New evolutionary sequences for extremely low-mass white dwarfs - Homogeneous mass and age determinations and asteroseismic prospects
TL;DR: In this paper, a fine and homogeneous grid of evolutionary sequences for helium (He) core white dwarfs for the whole range of their expected masses (0.15 − 0.45 ) is provided.
Abstract: Context. The number of detected extremely low-mass (ELM) white dwarf stars has increased drastically in recent years, thanks to the results of many surveys. In addition, some of these stars have been found to exhibit pulsations, making them potential targets for asteroseismology.Aims. We provide a fine and homogeneous grid of evolutionary sequences for helium (He) core white dwarfs for the whole range of their expected masses (0.15 ≲ M ∗ /M ⊙ ≲ 0.45), including the mass range for ELM white dwarfs (M ∗ /M ⊙ ≲ 0.20). The grid is appropriate for mass and age determination of these stars, as well as for studying their adiatabic pulsational properties.Methods. White dwarf sequences have been computed by performing full evolutionary calculations that consider the main energy sources and processes of chemical abundance changes during white dwarf evolution. Realistic initial models for the evolving white dwarfs have been obtained by computing the nonconservative evolution of a binary system consisting of an initially 1 M ⊙ ZAMS star and a 1.4 M ⊙ neutron star for various initial orbital periods. To derive cooling ages and masses for He-core white dwarfs, we perform a least square fitting of the M (T eff ,g ) and Age(T eff ,g ) relations provided by our sequences by using a scheme that takes into account the time spent by models in different regions of the T eff − g plane.
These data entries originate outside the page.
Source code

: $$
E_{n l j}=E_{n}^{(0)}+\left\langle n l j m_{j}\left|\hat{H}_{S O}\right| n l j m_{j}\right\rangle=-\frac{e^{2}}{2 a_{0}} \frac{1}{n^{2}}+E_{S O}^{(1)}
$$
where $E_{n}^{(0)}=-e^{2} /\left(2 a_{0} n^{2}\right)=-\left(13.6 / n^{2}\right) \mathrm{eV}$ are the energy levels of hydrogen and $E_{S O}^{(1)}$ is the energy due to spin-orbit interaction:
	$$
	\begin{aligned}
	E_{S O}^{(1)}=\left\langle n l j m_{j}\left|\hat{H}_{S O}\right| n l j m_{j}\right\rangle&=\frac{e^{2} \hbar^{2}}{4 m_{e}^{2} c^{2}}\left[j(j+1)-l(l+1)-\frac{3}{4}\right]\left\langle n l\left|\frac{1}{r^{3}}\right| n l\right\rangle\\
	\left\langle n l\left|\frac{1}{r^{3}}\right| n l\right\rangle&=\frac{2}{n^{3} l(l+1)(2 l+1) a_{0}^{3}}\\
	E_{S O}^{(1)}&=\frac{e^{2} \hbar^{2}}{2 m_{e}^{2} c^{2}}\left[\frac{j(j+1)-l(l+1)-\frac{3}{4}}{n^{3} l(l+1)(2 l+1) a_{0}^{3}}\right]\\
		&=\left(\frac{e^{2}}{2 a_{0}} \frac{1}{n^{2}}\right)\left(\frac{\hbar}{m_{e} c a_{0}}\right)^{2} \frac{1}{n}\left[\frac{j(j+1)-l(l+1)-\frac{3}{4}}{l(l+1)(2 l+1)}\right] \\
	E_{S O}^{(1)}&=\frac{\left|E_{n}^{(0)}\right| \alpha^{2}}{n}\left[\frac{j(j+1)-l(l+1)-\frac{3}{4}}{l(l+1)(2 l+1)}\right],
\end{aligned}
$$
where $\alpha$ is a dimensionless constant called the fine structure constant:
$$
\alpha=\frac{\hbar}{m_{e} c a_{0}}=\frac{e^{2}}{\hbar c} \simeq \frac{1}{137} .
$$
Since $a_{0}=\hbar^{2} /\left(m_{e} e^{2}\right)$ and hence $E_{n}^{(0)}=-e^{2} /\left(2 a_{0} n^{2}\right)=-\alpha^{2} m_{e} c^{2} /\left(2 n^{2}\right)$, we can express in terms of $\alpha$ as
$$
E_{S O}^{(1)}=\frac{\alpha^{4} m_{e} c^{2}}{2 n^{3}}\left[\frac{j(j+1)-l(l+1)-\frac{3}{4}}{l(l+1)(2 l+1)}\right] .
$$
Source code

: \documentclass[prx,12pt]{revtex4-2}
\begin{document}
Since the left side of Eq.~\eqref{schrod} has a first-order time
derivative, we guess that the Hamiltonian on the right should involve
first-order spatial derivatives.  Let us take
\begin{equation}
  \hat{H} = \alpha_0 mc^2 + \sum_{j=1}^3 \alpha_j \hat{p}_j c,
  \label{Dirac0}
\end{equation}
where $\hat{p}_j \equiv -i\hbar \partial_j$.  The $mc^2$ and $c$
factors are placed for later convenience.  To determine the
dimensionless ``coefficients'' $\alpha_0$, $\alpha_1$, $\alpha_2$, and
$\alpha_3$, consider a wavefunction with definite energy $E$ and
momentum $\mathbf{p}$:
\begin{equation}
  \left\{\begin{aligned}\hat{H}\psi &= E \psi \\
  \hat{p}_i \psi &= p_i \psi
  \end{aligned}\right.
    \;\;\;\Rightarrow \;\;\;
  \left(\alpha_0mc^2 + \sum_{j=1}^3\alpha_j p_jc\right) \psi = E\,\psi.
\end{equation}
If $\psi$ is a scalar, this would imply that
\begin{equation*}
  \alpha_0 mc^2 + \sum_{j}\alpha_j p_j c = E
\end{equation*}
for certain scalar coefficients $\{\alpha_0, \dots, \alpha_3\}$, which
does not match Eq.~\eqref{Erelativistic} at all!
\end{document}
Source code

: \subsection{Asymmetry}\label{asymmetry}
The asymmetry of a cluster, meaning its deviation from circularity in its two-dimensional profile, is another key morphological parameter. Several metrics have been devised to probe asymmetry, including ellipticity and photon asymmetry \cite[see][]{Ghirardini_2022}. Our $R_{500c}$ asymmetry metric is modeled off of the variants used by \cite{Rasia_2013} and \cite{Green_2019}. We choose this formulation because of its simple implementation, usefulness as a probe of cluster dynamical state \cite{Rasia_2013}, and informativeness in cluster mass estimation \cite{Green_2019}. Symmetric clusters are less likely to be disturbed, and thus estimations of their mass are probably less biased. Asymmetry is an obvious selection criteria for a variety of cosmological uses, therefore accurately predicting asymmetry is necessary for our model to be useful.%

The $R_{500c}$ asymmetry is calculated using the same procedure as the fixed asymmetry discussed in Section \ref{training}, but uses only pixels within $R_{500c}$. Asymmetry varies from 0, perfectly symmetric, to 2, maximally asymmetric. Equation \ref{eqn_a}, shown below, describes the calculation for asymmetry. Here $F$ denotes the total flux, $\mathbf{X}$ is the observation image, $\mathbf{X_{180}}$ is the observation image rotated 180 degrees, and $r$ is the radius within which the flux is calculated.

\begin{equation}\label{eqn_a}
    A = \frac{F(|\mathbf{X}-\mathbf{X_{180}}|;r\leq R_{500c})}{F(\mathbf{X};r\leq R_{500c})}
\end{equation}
This is particularly useful when multiple solutions for cooling age and mass determinations are possible in the case of CNO-flashing sequences. We also explore in a preliminary way the adiabatic pulsational properties of models near the critical mass for the development of CNO flashes (~0.2 M ⊙ ). This is motivated by the discovery of pulsating white dwarfs with stellar masses near this threshold value. Results. We obtain reliable and homogeneous mass and cooling age determinations for 58 very low-mass white dwarfs, including three pulsating stars. Also, we find substantial differences in the period spacing distributions of g -modes for models with stellar masses near ~ 0.2 M ⊙ , which could be used as a seismic tool to distinguish stars that have undergone CNO flashes in their early cooling phase from those that have not. Finally, for an easy application of our results, we provide a reduced grid of values useful to obtain the masses and ages of He-core white dwarfs.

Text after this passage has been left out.